Additionally, it made it possible for such users to submit fake account entries, altered registered addresses, and changes to director details on behalf of other businesses. At the very least, the damage was limited by the system architecture.
CEO Andy King stated that access was restricted to one firm record at a time, seen using the standard user interface; the vulnerability could not be automated to harvest data consistently. Technically, bulk data scraping was prohibited by design. This is a significant restriction, but it also relies on the supposition that no motivated attacker worked methodically through high-value targets one record at a time for five months.
There is a dismal list of businesses that have been verified to be under the impacted scope. The UK director of AstraZeneca, Tesco, Shell, and the majority of the FTSE 100. In theory, smaller businesses—the millions of single-director limited corporations that comprise the great majority of the register—were similarly vulnerable. All registered companies have received emails from Companies House asking them to check their filing history for unforeseen changes, especially changes to director details or unapproved account submissions.

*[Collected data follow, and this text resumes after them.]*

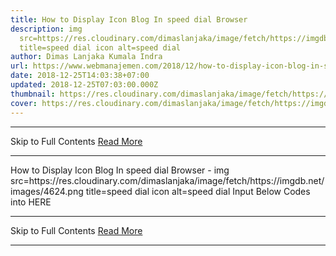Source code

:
 ```yaml
---
title: How to Display Icon Blog In speed dial Browser
description: img
  src=https://res.cloudinary.com/dimaslanjaka/image/fetch/https://imgdb.net/images/4624.png
  title=speed dial icon alt=speed dial
author: Dimas Lanjaka Kumala Indra
url: https://www.webmanajemen.com/2018/12/how-to-display-icon-blog-in-speed-dial.html
date: 2018-12-25T14:03:38+07:00
updated: 2018-12-25T07:03:00.000Z
thumbnail: https://res.cloudinary.com/dimaslanjaka/image/fetch/https://imgdb.net/images/4624.png
cover: https://res.cloudinary.com/dimaslanjaka/image/fetch/https://imgdb.net/images/4624.png
---
```


<hr/> Skip to Full Contents <a href="https://www.webmanajemen.com/2018/12/how-to-display-icon-blog-in-speed-dial.html" rel="follow" class="button" id="read-more">Read More</a> <hr/> How to Display Icon Blog In speed dial Browser - img src=https://res.cloudinary.com/dimaslanjaka/image/fetch/https://imgdb.net/images/4624.png title=speed dial icon alt=speed dial Input Below Codes into <head>HERE</head>
 
<link rel='icon' sizes='192x192' href='URL_IMAGES' />
<link rel='shortcut icon' href='URL_IMAGES' sizes='192x182' type='image/x-icon'>
<link rel='apple-touch-icon' href='URL_IMAGES' />
<meta name='msapplication-square310x310logo' content='URL_IMAGES' />
<meta name='msapplication-TileImage' content='URL_IMAGES?w=270' /> <hr/> Skip to Full Contents <a href="https://www.webmanajemen.com/2018/12/how-to-display-icon-blog-in-speed-dial.html" rel="follow" class="button" id="read-more">Read More</a> <hr/>
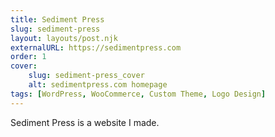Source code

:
 ```yaml
---
title: Sediment Press
slug: sediment-press
layout: layouts/post.njk
externalURL: https://sedimentpress.com
order: 1
cover:
    slug: sediment-press_cover
    alt: sedimentpress.com homepage
tags: [WordPress, WooCommerce, Custom Theme, Logo Design]
---
```

Sediment Press is a website I made.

The National Cyber Security Centre and the Information Commissioner’s Office have been informed, and an inquiry into whether the vulnerability was exploited while it was operational is currently underway. For a UK government body, Andy King’s public apology on March 16 was quite straightforward. It acknowledged that the incident had caused worry and annoyance and explicitly acknowledged that the system’s updating was partially to blame.
Reading the technical analysis released by independent security researchers in the days following the disclosure gives the impression that the Companies House incident is the type of vulnerability that arises when government digital systems are updated more quickly than the security review procedures that ought to go along with them.
The October 2025 update was a component of the larger changes brought about by the Economic Crime and Corporate Transparency Act 2023, a piece of legislation created especially to improve the integrity of the UK’s company registry and prevent the misuse of shell corporations. No one in the regulatory world has overlooked the irony of an anti-financial-crime legislation unintentionally leading to one of the biggest UK government data exposes in recent memory. Passwords were kept private. Documents used for identity verification were kept private.
Documents that were filed were not changed. These are significant and actual limitations. However, the fact that a system utilized by five million businesses was vulnerable for five months, that an external researcher found it instead of internal monitoring, and that the disclosure necessitated a third party going public on social media before the agency took action all point to a problem that goes beyond a single bug. The solution has been implemented. It will take longer for any government agency preparing similar reforms to learn the lessons.